**GOAL OF THE EXERCISE**
Would you copy out exactly the lines of the listing below, beginning with the one that contains "##### Run *npm -v*" and ending with the last?

**SUPPLIED INFORMATION**
╔══

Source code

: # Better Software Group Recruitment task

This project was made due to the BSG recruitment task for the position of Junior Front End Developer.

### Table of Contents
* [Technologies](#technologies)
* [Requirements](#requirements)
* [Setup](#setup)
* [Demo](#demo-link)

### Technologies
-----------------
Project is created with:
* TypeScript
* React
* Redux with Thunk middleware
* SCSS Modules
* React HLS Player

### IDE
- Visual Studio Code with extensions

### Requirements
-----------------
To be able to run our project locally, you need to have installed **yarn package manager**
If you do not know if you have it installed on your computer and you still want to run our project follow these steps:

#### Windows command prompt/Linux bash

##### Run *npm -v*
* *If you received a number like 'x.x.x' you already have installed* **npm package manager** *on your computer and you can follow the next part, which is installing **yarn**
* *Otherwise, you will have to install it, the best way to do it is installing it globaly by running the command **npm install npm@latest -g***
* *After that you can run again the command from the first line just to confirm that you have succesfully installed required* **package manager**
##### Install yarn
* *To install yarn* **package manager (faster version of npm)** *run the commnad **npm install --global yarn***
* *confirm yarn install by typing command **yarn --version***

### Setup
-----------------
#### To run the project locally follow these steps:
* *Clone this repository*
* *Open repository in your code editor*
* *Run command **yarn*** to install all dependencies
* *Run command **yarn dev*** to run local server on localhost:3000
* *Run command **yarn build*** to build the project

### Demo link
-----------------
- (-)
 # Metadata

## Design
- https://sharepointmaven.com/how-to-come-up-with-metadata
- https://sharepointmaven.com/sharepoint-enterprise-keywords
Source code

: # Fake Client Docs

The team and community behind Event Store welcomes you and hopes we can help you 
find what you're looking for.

╚══

**ANSWER AREA**
##### Run *npm -v*
* *If you received a number like 'x.x.x' you already have installed* **npm package manager** *on your computer and you can follow the next part, which is installing **yarn**
* *Otherwise, you will have to install it, the best way to do it is installing it globaly by running the command **npm install npm@latest -g***
* *After that you can run again the command from the first line just to confirm that you have succesfully installed required* **package manager**
##### Install yarn
* *To install yarn* **package manager (faster version of npm)** *run the commnad **npm install --global yarn***
* *confirm yarn install by typing command **yarn --version***

### Setup
-----------------
#### To run the project locally follow these steps:
* *Clone this repository*
* *Open repository in your code editor*
* *Run command **yarn*** to install all dependencies
* *Run command **yarn dev*** to run local server on localhost:3000
* *Run command **yarn build*** to build the project

### Demo link
-----------------
- (-)
 # Metadata

## Design
- https://sharepointmaven.com/how-to-come-up-with-metadata
- https://sharepointmaven.com/sharepoint-enterprise-keywords
Source code

: # Fake Client Docs

The team and community behind Event Store welcomes you and hopes we can help you 
find what you're looking for.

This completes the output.